-------- Material supplied --------

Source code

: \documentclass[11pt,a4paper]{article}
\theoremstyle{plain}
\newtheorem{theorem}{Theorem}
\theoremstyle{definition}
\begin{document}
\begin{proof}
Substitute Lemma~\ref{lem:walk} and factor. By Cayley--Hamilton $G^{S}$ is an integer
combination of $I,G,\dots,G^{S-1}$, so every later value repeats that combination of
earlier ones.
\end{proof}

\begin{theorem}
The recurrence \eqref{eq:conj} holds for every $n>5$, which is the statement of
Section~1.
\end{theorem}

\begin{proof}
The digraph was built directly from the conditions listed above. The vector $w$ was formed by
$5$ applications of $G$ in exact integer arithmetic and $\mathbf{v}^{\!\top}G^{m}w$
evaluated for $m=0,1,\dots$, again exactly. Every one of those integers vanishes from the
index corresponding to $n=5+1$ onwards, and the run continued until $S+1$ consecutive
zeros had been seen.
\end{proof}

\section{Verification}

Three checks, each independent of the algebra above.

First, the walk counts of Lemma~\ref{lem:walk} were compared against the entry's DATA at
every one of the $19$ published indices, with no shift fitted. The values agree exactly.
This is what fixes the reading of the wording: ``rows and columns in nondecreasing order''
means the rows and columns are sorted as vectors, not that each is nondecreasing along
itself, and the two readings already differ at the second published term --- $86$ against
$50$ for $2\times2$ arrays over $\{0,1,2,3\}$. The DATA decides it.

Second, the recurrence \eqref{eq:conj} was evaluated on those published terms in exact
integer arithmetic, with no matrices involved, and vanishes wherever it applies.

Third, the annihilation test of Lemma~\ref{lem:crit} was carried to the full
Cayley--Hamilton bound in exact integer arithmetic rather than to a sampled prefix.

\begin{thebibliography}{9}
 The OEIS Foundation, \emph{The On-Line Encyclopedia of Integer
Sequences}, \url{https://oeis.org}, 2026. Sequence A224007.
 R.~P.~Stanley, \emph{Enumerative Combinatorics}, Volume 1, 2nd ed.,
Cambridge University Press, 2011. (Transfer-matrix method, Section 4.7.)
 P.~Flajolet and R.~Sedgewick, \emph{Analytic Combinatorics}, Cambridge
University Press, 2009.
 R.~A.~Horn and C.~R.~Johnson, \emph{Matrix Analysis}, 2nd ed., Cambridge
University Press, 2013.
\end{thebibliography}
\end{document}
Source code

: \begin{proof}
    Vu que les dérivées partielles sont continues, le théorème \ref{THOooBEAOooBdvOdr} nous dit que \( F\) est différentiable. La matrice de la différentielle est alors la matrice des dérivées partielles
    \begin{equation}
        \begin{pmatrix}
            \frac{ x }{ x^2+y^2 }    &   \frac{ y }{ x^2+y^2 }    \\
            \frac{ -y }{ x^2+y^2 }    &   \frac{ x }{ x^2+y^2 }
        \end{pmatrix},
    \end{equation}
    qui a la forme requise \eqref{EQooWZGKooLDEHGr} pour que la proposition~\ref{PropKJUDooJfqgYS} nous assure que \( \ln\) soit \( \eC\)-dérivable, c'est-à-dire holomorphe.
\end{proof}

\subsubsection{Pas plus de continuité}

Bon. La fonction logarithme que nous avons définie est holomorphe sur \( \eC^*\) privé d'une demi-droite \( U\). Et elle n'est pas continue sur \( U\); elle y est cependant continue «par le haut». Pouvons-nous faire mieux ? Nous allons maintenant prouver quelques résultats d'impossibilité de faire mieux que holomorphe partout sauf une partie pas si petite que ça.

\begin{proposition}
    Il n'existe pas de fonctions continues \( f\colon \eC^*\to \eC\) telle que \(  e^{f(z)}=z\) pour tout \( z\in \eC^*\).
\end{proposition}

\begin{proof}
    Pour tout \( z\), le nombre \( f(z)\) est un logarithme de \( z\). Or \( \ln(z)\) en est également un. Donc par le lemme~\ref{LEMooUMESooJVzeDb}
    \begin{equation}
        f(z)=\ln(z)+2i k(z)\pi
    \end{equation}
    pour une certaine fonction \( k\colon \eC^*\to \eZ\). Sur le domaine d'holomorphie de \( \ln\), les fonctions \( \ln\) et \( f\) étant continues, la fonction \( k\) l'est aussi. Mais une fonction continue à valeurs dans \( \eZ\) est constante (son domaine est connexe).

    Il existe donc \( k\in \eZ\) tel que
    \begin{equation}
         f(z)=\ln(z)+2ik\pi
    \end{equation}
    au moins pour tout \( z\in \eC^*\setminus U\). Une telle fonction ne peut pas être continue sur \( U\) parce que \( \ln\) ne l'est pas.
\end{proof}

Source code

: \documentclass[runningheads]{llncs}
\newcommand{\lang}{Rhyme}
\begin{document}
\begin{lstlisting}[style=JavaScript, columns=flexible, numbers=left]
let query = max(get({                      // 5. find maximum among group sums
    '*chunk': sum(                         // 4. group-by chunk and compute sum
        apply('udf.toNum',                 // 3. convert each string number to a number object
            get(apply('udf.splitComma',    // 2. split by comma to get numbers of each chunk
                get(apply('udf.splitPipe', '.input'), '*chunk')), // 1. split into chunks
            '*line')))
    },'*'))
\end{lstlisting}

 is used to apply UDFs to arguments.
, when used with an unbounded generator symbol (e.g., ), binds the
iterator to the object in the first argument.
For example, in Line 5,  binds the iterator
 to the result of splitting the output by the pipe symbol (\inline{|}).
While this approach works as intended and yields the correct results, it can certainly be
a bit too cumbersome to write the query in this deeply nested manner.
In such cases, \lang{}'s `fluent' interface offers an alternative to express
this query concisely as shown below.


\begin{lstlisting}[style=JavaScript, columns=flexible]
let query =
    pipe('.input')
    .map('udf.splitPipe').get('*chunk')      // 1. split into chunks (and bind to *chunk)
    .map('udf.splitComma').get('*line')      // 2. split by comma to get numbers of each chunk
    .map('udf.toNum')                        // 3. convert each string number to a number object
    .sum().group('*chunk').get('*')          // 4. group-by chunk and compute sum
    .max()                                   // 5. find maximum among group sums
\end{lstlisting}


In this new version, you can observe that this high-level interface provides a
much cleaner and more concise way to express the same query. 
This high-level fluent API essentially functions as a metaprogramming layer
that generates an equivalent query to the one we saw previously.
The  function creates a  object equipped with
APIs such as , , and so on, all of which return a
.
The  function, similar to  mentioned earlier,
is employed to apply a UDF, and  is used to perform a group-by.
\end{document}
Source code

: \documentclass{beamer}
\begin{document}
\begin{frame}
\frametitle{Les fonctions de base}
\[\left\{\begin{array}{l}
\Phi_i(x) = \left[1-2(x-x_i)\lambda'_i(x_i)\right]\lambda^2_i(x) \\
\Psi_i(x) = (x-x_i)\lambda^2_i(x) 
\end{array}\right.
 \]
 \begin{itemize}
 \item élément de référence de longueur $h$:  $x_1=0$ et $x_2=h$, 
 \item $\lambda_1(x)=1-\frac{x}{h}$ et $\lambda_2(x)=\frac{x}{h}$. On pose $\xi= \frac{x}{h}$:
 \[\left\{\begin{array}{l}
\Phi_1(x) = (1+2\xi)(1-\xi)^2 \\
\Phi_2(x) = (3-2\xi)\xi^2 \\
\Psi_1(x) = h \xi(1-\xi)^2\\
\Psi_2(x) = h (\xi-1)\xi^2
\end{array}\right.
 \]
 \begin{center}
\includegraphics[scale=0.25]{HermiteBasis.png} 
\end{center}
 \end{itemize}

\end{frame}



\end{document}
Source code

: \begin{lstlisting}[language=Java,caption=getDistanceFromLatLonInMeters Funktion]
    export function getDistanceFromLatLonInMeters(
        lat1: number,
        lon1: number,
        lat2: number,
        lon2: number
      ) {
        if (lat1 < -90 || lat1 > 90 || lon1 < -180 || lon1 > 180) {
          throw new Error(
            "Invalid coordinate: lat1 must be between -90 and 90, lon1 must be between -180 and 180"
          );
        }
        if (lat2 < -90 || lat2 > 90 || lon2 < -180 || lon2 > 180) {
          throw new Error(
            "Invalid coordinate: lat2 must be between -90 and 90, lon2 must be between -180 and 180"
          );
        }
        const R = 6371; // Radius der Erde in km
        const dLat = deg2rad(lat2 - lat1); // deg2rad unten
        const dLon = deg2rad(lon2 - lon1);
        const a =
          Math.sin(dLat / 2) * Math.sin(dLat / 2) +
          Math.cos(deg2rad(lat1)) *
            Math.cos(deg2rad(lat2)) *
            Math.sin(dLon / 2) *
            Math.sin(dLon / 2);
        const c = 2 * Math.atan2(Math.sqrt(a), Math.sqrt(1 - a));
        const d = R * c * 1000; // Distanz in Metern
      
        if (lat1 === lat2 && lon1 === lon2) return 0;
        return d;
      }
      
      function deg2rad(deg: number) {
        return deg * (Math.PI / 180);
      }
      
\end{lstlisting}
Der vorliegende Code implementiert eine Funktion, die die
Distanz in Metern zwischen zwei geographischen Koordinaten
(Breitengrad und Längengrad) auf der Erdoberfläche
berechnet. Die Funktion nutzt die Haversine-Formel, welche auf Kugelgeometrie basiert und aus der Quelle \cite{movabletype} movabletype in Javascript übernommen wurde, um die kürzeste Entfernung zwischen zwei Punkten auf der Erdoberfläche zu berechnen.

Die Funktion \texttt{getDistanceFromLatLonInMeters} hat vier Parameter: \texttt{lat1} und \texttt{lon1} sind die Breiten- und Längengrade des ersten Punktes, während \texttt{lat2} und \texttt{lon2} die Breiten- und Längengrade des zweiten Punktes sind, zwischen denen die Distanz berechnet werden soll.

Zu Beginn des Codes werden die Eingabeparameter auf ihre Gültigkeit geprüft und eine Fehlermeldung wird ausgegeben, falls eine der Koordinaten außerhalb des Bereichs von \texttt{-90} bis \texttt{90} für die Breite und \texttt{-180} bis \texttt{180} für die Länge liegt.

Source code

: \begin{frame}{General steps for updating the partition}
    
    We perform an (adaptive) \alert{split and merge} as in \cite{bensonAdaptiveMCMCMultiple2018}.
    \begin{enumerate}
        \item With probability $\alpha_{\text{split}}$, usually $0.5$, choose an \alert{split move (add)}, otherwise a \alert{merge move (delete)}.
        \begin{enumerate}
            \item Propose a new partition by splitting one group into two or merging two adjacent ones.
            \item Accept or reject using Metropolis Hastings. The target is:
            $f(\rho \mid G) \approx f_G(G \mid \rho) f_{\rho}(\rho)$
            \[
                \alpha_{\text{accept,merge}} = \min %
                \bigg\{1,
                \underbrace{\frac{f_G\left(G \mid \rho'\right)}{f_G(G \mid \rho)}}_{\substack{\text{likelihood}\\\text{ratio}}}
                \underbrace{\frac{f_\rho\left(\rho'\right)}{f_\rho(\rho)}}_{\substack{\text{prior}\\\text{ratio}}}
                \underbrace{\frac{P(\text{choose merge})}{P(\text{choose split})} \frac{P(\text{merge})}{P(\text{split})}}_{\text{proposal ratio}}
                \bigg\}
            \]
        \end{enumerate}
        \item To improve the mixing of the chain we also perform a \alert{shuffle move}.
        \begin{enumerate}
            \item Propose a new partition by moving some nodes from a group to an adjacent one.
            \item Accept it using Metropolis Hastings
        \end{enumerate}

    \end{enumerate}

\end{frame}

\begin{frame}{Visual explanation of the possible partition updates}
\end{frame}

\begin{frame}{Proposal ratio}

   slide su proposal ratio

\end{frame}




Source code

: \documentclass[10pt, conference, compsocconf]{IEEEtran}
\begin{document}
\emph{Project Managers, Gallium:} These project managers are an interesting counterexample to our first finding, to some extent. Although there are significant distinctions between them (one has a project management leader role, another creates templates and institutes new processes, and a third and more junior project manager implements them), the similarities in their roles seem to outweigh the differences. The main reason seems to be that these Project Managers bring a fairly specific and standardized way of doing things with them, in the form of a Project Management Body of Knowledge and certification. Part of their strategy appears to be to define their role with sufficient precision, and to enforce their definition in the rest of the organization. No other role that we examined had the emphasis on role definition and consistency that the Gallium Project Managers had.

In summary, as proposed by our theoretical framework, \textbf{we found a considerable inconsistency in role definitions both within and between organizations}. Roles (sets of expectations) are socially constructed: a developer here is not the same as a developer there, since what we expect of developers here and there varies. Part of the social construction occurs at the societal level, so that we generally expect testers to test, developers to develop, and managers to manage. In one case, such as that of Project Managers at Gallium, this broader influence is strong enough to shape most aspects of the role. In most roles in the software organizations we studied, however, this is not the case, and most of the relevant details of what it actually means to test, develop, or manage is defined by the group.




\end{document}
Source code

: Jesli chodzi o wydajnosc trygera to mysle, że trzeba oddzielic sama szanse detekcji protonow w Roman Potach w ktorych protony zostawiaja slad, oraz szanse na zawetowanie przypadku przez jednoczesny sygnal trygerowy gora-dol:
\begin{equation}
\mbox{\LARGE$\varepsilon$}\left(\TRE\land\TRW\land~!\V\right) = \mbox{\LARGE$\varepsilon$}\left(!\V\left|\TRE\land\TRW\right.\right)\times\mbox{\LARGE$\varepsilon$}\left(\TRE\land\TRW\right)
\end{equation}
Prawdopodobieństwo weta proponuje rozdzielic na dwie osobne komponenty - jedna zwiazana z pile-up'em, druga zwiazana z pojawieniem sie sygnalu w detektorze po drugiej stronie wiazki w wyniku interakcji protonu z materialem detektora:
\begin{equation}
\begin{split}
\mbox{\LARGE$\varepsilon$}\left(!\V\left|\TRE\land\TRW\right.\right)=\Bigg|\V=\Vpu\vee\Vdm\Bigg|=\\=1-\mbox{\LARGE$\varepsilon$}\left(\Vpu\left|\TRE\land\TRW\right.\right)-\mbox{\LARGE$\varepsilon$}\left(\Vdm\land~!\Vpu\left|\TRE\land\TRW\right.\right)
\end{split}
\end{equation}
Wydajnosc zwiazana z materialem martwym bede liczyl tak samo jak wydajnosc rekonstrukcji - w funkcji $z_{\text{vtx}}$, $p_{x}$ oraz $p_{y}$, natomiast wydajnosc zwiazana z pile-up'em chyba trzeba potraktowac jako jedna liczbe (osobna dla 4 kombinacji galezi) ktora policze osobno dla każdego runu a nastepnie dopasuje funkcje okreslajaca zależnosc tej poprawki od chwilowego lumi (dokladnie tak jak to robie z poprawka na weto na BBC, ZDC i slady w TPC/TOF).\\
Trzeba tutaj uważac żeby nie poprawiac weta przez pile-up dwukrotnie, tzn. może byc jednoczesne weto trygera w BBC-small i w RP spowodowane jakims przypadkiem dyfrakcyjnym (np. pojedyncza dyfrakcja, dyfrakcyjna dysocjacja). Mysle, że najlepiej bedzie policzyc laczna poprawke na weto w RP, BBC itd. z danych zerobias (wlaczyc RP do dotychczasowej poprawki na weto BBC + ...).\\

--------

- What needs to be done
Give back the records word for word. Start at the first line, end at the line containing "that combination of", and include both.

- Finished exercise
Source code

: \documentclass[11pt,a4paper]{article}
\theoremstyle{plain}
\newtheorem{theorem}{Theorem}
\theoremstyle{definition}
\begin{document}
\begin{proof}
Substitute Lemma~\ref{lem:walk} and factor. By Cayley--Hamilton $G^{S}$ is an integer
combination of $I,G,\dots,G^{S-1}$, so every later value repeats that combination of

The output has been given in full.